Minutes of SIP/SIPPING Interim Meeting
May 6, 2002
Afternoon Session
Reported by Dean Willis
Call and Conference Packages -- Jonathan Rosenberg leading discussion:
  Dialog Package has open questions on scope of data
  conveyed. Question from audience: What do we really need? What is
  the use case, and how do we keep from just ending up with an XML
  representation of the whole SIP message? Argument can be made that
  most of the proposed information would not be commonly used. Main
  use case is for replacing (or identifying, for join, use indicator
  etc.) a dialog that someone else has, as in call park, auto-callback
  and single line extension apps. This is NOT intended to reflect the
  content of every SIP message, just to reflect status of dialog
  participation. One suggestion is to follow state transitions of the
  related dialog state machine. Assumption: This reflects only dialogs
  initiated by INVITE messages. Room polled for consensus on this
  assumption with strong consensus reported. Comment: This information
  is potentially highly sensitive and calls for very strong statements
  on authentication and authorization. Proposal: SDP and related stuff
  removed from next rev, dialog initiation on state machine.
  Suggestion that it would be nice to know whether there is or is not
  an active media stream. This led to an extended conversation of the
  concept of a "hold" state is meaningful or one should have seperate
  event packages for media-session monitoring. Poll taken, no media to
  be included in dialog package. 
  Conference package: Currently contains status of participants and
  their activity of sending or receiving. Prveious release also had
  floor control. Question: How do we scope this? What are the
  immediate applications? Could this be applied to a cascaded
  conferences so that "conversation" membership information spans
  multiple "conferences"? This led to an extended discussion on
  mechanisms and rationale. Two consensus points: 1) It is interesting
  for a conference particpants to know what other participants there
  is a direct dialog relationship with. 2) It is interesting for a
  conversation participant to know who else is participating in the
  conversation. Note: Neither of thise cases mandatory. Proposal:
  Should would do this with a seperate conversation info package?
  Conclusion: will proceed with conference info and investigate
  conversation info alterntative and see if it works as seperate
  packages. Suggestion: It would be interesting for a conference
  moderator to know which participants are hidden and which are
  "robots". Media issue: Does floor control require media awareness,
  or just a token of "who can send now"? Note: It would be useful to
  have a correlation between the RTP CNAME and the associated SIP URL.
Request History Requirements -- Mary Barnes leading discussion
  Requirements slightly modified in current -01 version of draft. Note
  that it appears anything solving these requirements would solve the
  3GPP "called user ID" problem. Question: Do we really need to store
  the "new" request URI at each retargeting operation? Whoa, what
  happens when we fork? Question on requirement to be able to notify
  dialog initiator of retargetting operation: does the imply a NOTIFY,
  and if so, how is subscription handled? Alternative might be to
  return retargetting code in a 100-class message. Question on scope:
  this shouldn't be used to determine next-hop routing, like "which
  voice mail box to route to based on previous retargetting reason".
  A repeat of the 3087 "explicit forward knowledge" vs. ISDN "explicit
  reverse knowledge" forwarding models ensued. Suggestion that we need
  to really consider security and privacy requirements -- for example,
  retargetting names or reasons might reveal otherwise confidential
  status information or names used for personal routing.

Reported by Brian Rosen:

Eric Burger discussed URIs as Service Indicators. He differentiated between applications services, which needed responses on the order of 300-500 ms from network services, which might need 1-20 ms response. He wants to differentiate based on whether there was subscriber data required to fulfill the requirement. There was not unanimous agreement on this differentiation. Rohan wants well known defaults to make interoperable systems.

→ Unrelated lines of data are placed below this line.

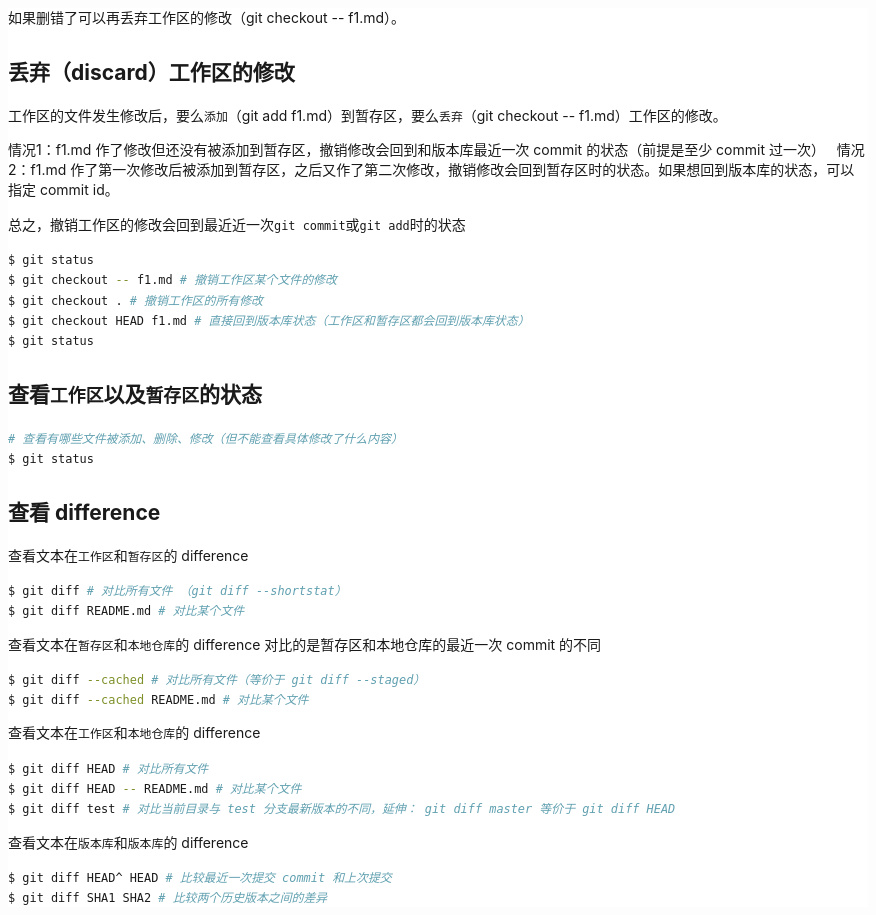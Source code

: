 如果删错了可以再丢弃工作区的修改（git checkout -- f1.md）。

## 丢弃（discard）工作区的修改

工作区的文件发生修改后，要么`添加`（git add f1.md）到暂存区，要么`丢弃`（git checkout -- f1.md）工作区的修改。

情况1：f1.md 作了修改但还没有被添加到暂存区，撤销修改会回到和版本库最近一次 commit 的状态（前提是至少 commit 过一次）  
情况2：f1.md 作了第一次修改后被添加到暂存区，之后又作了第二次修改，撤销修改会回到暂存区时的状态。如果想回到版本库的状态，可以指定 commit id。  

总之，撤销工作区的修改会回到最近近一次`git commit`或`git add`时的状态

```bash
$ git status
$ git checkout -- f1.md # 撤销工作区某个文件的修改
$ git checkout . # 撤销工作区的所有修改
$ git checkout HEAD f1.md # 直接回到版本库状态（工作区和暂存区都会回到版本库状态）
$ git status
```

## 查看`工作区`以及`暂存区`的状态

```bash
# 查看有哪些文件被添加、删除、修改（但不能查看具体修改了什么内容）
$ git status
```

## 查看 difference

查看文本在`工作区`和`暂存区`的 difference

```bash
$ git diff # 对比所有文件 （git diff --shortstat）
$ git diff README.md # 对比某个文件
```

查看文本在`暂存区`和`本地仓库`的 difference
对比的是暂存区和本地仓库的最近一次 commit 的不同

```bash
$ git diff --cached # 对比所有文件（等价于 git diff --staged）
$ git diff --cached README.md # 对比某个文件
```

查看文本在`工作区`和`本地仓库`的 difference

```bash
$ git diff HEAD # 对比所有文件
$ git diff HEAD -- README.md # 对比某个文件
$ git diff test # 对比当前目录与 test 分支最新版本的不同，延伸： git diff master 等价于 git diff HEAD
```

查看文本在`版本库`和`版本库`的 difference

```bash
$ git diff HEAD^ HEAD # 比较最近一次提交 commit 和上次提交
$ git diff SHA1 SHA2 # 比较两个历史版本之间的差异
```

URI conventions seemed harmless. Eric observed that his prior work was criticized as being too specific. Now we are complaining he is too broad. Allison worried about the general applications area, and work done in other groups. SIP should not define a new application discovery/naming convention/... scheme. Eric will rework it.

Ben Campbell presented pub-bind-reqs. Wants to keep this strictly associated with an AoR (multiple services associated with a single AoR), thus may be like event header. Really just provisioning. Assume URI addressing. Pub URIs may be in a different domain from service URI. Need a lifespan management.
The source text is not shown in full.